Մատչելիության հղումներ

Press Review


(Saturday, February 21)

“It turns out that Azerbaijan was really serious about its intention to restart everything from scratch, and the murder in Budapest of the Armenian officer is the zero point from which Azerbaijan started in 1988 by staging massacres of Armenians in [the town of] Sumgait,” says “Hayastani Hanrapetutyun.” “The anti-Armenian sentiment escalating on the state level in Azerbaijan has born fruit which can not fail to reflect on the fairly tolerant attitude shown by Armenian society towards Azerbaijani society so far.” The government-controlled paper says the Budapest killing should prompt the international community to end its equal treatment of both parties to the Karabakh conflict.

“This crime was predictable given the aggressive, revengeful and insidious behavior of the Azerbaijani side at various inter-state and civil society contacts [with Armenians],” writes “Hayots Ashkhar.” The paper similarly links the killing to Azerbaijan’s refusal to allow Armenian servicemen to attend NATO-led military exercises to be held on its territory this year and the “connivance” with which the alliance reacted to it.

“How can we respond to this outrageous murder?” asks “Golos Armenii.” “Not with retaliatory killings, of course.
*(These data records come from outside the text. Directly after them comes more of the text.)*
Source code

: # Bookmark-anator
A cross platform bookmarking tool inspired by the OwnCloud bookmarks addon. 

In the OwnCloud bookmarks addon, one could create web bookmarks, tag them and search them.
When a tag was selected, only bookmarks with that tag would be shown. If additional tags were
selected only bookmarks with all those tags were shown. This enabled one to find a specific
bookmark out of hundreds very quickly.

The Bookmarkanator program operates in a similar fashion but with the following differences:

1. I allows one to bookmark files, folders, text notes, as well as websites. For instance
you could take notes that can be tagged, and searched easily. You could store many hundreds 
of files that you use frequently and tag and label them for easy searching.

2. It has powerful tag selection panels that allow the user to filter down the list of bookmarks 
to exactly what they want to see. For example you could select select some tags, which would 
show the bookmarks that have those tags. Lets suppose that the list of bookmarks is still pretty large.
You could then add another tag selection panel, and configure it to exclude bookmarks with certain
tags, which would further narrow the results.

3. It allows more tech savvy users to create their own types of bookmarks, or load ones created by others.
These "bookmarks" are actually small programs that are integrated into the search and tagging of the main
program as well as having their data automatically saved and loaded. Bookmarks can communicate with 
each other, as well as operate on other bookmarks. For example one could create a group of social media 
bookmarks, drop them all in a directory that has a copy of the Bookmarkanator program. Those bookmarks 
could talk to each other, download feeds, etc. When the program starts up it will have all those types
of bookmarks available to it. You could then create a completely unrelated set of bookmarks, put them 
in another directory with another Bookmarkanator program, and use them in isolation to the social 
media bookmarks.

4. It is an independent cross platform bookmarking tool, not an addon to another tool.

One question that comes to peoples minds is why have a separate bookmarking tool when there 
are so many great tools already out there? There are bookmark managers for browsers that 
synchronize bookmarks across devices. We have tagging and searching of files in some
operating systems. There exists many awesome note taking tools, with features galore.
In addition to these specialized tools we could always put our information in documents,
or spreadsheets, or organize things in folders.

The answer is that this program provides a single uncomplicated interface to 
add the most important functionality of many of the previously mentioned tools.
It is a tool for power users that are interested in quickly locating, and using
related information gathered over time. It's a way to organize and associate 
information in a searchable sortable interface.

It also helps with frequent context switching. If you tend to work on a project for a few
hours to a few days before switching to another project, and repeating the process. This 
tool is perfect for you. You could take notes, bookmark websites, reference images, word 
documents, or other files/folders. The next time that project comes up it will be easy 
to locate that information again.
We must continue to reinforce our country and army so that we can crush the enemy in an open fight and not bow this time to calls for restraint by those who are now very careful in denouncing the murderers, thereby provoking them into new crimes.”
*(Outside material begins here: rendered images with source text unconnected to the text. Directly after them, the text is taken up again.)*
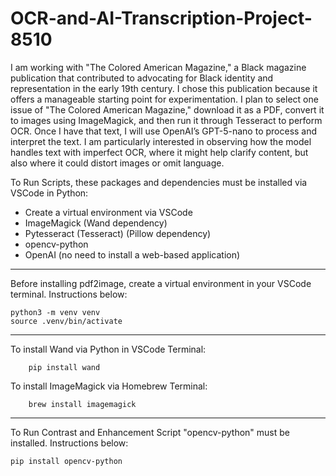 # OCR-and-AI-Transcription-Project-8510

I am working with "The Colored American Magazine," a Black magazine publication that contributed to advocating for Black identity and representation in the early 19th century. I chose this publication because it offers a manageable starting point for experimentation. I plan to select one issue of "The Colored American Magazine," download it as a PDF, convert it to images using ImageMagick, and then run it through Tesseract to perform OCR. Once I have that text, I will use OpenAI’s GPT-5-nano to process and interpret the text. I am particularly interested in observing how the model handles text with imperfect OCR, where it might help clarify content, but also where it could distort images or omit language.

To Run Scripts, these packages and dependencies must be installed via VSCode in Python:

- Create a virtual environment via VSCode
- ImageMagick (Wand dependency)
- Pytesseract (Tesseract) (Pillow dependency)
- opencv-python
- OpenAI (no need to install a web-based application)

_________________________________________________________________________________________________________________________________________________________________________________________
Before installing pdf2image, create a virtual environment in your VSCode terminal. Instructions below:
   
    python3 -m venv venv
    source .venv/bin/activate

_________________________________________________________________________________________________________________________________________________________________________________________

To install Wand via Python in VSCode Terminal:

		pip install wand



To install ImageMagick via Homebrew Terminal:

		brew install imagemagick
		
_________________________________________________________________________________________________________________________________________________________________________________________

To Run Contrast and Enhancement Script "opencv-python" must be installed. Instructions below:

	pip install opencv-python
Deputy parliament speaker Tigran Torosian assures “Hayots Ashkhar” that Armenia’s ruling coalition is not in disarray and will not collapse. But he cautions that a repeat of “incautious statements” made by Dashnaktsutyun leader Hrant Markarian would raise “serious questions” about the coalition’s future. “Respect must be mutual in the coalition as well as the entire political field,” Torosian says.
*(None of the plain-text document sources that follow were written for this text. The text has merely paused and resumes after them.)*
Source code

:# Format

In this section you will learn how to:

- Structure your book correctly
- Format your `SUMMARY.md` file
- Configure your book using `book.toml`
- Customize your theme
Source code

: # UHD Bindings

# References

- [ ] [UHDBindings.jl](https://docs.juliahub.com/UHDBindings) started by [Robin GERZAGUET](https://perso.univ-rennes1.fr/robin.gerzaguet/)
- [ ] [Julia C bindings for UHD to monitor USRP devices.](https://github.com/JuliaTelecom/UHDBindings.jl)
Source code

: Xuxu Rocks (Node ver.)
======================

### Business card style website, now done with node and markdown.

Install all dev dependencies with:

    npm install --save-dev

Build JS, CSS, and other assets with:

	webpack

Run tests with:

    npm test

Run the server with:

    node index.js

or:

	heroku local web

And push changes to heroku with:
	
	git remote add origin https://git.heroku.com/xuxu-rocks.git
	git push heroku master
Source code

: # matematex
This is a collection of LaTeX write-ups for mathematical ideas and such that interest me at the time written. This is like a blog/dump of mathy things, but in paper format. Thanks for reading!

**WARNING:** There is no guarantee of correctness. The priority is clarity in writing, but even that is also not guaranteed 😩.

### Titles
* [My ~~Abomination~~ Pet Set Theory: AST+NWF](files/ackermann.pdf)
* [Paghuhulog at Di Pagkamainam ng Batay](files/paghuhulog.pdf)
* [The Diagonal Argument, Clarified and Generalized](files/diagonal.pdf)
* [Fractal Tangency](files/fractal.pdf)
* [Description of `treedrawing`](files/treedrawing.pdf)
“It is not right to say everything publicly when you have partners,” Torosian says in a separate interview with “Aravot,” underlining his Republican Party’s exasperation with Markarian’s controversial speech. Torosian is glad that there are “essential differences” between that speech and the concluding statement of the Dashnaktsutyun congress. Dashnaktsutyun has “seriously reconsidered” the views expressed by its most influential leader, he says.

In another indication of the Republicans’ anger, “Aravot” quotes one of their parliament deputies, Hermine Naghdalian, as reminding that ringleader Nairi Hunanian phoned Hrant Markarian from the parliament building on October 27, 1999 to inform that he has just “swatted” Prime Minister Vazgen Sarkisian.

“Haykakan Zhamanak” reports that President Robert Kocharian and leaders of the three coalition parties met late Friday to discuss the renewed coalition tensions. The paper says Dashnak leaders Vahan Hovannisian and Armen Rustamian distanced themselves from Markarian’s speech and told the Republicans not to take it too seriously. As for Kocharian, he did not take sides and urged his allies to avoid such disagreements in the future.